Metrics (Prometheus, Grafana) - Metric Collection and Monitoring
Collecting and visualizing metrics is critical for monitoring application performance and system health.
Spring Boot Actuator Metrics
Micrometer Integration
Micrometer provides vendor-neutral metrics facade for integration with various monitoring systems:
xml
<!-- pom.xml - Micrometer dependencies -->
<dependencies>
<dependency>
<groupId>org.springframework.boot</groupId>
<artifactId>spring-boot-starter-actuator</artifactId>
</dependency>
<dependency>
<groupId>io.micrometer</groupId>
<artifactId>micrometer-registry-prometheus</artifactId>
</dependency>
<dependency>
<groupId>io.micrometer</groupId>
<artifactId>micrometer-tracing-bridge-brave</artifactId>
</dependency>
</dependencies>
Metrics Configuration
yaml
# application.yml - Metrics configuration
management:
endpoints:
web:
exposure:
include: health,info,metrics,prometheus
endpoint:
health:
show-details: always
metrics:
enabled: true
prometheus:
enabled: true
metrics:
export:
prometheus:
enabled: true
descriptions: true
step: 10s
web:
server:
request:
autotime:
enabled: true
percentiles: [0.5, 0.9, 0.95, 0.99]
distribution:
percentiles-histogram:
http.server.requests: true
sla:
http.server.requests: 50ms,100ms,200ms,500ms,1s,2s
tags:
application: ${spring.application.name}
instance: ${spring.cloud.client.hostname:${spring.application.name}}
version: ${app.version:unknown}
Custom Metrics Service
java
@Service
@Component
public class ApplicationMetricsService {
private final MeterRegistry meterRegistry;
private final Counter orderCreatedCounter;
private final Counter orderFailedCounter;
private final Timer orderProcessingTimer;
private final Gauge activeUsersGauge;
private final DistributionSummary orderAmountSummary;
private final AtomicInteger activeUsers = new AtomicInteger(0);
public ApplicationMetricsService(MeterRegistry meterRegistry) {
this.meterRegistry = meterRegistry;
// Counter metrics
this.orderCreatedCounter = Counter.builder("orders.created.total")
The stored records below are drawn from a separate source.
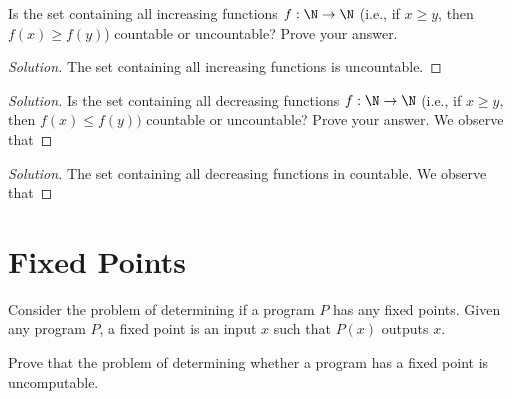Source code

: \documentclass{article}
\newenvironment{solution}{\begin{proof}[Solution]}{\end{proof}}
\begin{document}
\begin{hw}
	Is the set containing all increasing functions $f : \N \rightarrow \N$ (i.e., if $x \geq y $, then $f(x) \geq f(y)$) countable or uncountable? Prove your answer.
\end{hw}
\begin{solution}
	The set containing all increasing functions is uncountable.
\end{solution}

\begin{solution}
	Is the set containing all decreasing functions $f : \N \rightarrow \N$ (i.e., if $x \geq y$, then $f(x) \leq f(y))$ countable or uncountable? Prove your answer. We observe that
\end{solution}
\begin{solution}
	The set containing all decreasing functions in countable. We observe that 
\end{solution}

\newpage

\section{Fixed Points}
Consider the problem of determining if a program $P$ has any fixed points. Given any program $P$, a fixed point is an input $x$ such that $P(x)$ outputs $x$.  

\begin{hw}
	Prove that the problem of determining whether a program has a fixed point is uncomputable.
\end{hw}
\end{document}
.description("Total number of orders created")
.tag("status", "success")
.register(meterRegistry);
this.orderFailedCounter = Counter.builder("orders.failed.total")
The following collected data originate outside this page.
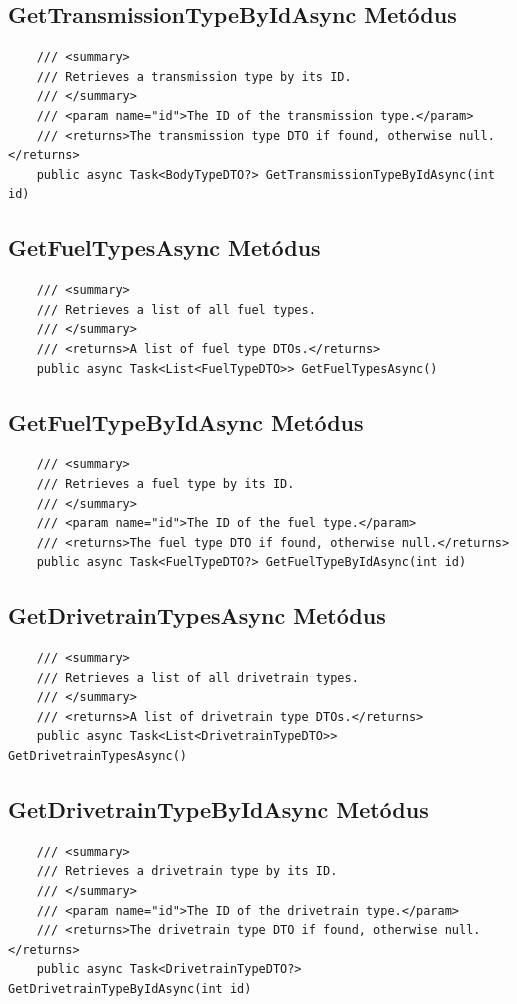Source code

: \documentclass{report}[11pt]
\begin{document}
\subsection*{GetTransmissionTypeByIdAsync Metódus}
\begin{lstlisting}
    /// <summary>
    /// Retrieves a transmission type by its ID.
    /// </summary>
    /// <param name="id">The ID of the transmission type.</param>
    /// <returns>The transmission type DTO if found, otherwise null.</returns>
    public async Task<BodyTypeDTO?> GetTransmissionTypeByIdAsync(int id)
\end{lstlisting}

\subsection*{GetFuelTypesAsync Metódus}
\begin{lstlisting}
    /// <summary>
    /// Retrieves a list of all fuel types.
    /// </summary>
    /// <returns>A list of fuel type DTOs.</returns>
    public async Task<List<FuelTypeDTO>> GetFuelTypesAsync()
\end{lstlisting}

\subsection*{GetFuelTypeByIdAsync Metódus}
\begin{lstlisting}
    /// <summary>
    /// Retrieves a fuel type by its ID.
    /// </summary>
    /// <param name="id">The ID of the fuel type.</param>
    /// <returns>The fuel type DTO if found, otherwise null.</returns>
    public async Task<FuelTypeDTO?> GetFuelTypeByIdAsync(int id)
\end{lstlisting}

\subsection*{GetDrivetrainTypesAsync Metódus}
\begin{lstlisting}
    /// <summary>
    /// Retrieves a list of all drivetrain types.
    /// </summary>
    /// <returns>A list of drivetrain type DTOs.</returns>
    public async Task<List<DrivetrainTypeDTO>> GetDrivetrainTypesAsync()
\end{lstlisting}

\subsection*{GetDrivetrainTypeByIdAsync Metódus}
\begin{lstlisting}
    /// <summary>
    /// Retrieves a drivetrain type by its ID.
    /// </summary>
    /// <param name="id">The ID of the drivetrain type.</param>
    /// <returns>The drivetrain type DTO if found, otherwise null.</returns>
    public async Task<DrivetrainTypeDTO?> GetDrivetrainTypeByIdAsync(int id)
\end{lstlisting}
\end{document}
.description("Total number of failed orders")
.register(meterRegistry);
// Timer metrics
this.orderProcessingTimer = Timer.builder("order.processing.duration")
.description("Time spent processing orders")
.publishPercentiles(0.5, 0.9, 0.95, 0.99)
.register(meterRegistry);
// Gauge metrics
this.activeUsersGauge = Gauge.builder("users.active.current")
.description("Current number of active users")
.register(meterRegistry, activeUsers, AtomicInteger::get);
// Distribution Summary
this.orderAmountSummary = DistributionSummary.builder("order.amount")
.description("Distribution of order amounts")
.baseUnit("currency")
.publishPercentiles(0.5, 0.9, 0.95, 0.99)
.register(meterRegistry);
}
public void incrementOrderCreated(String customerType, String paymentMethod) {
orderCreatedCounter.increment(
Tags.of(
Tag.of("customer.type", customerType),
Tag.of("payment.method", paymentMethod)
)
);
}
public void incrementOrderFailed(String reason, String customerType) {
orderFailedCounter.increment(
Tags.of(
Tag.of("failure.reason", reason),
Tag.of("customer.type", customerType)
)
);
}
public Timer.Sample startOrderProcessing() {
return Timer.start(meterRegistry);
}
public void recordOrderProcessingTime(Timer.Sample sample, String orderType) {
sample.stop(Timer.builder("order.processing.duration")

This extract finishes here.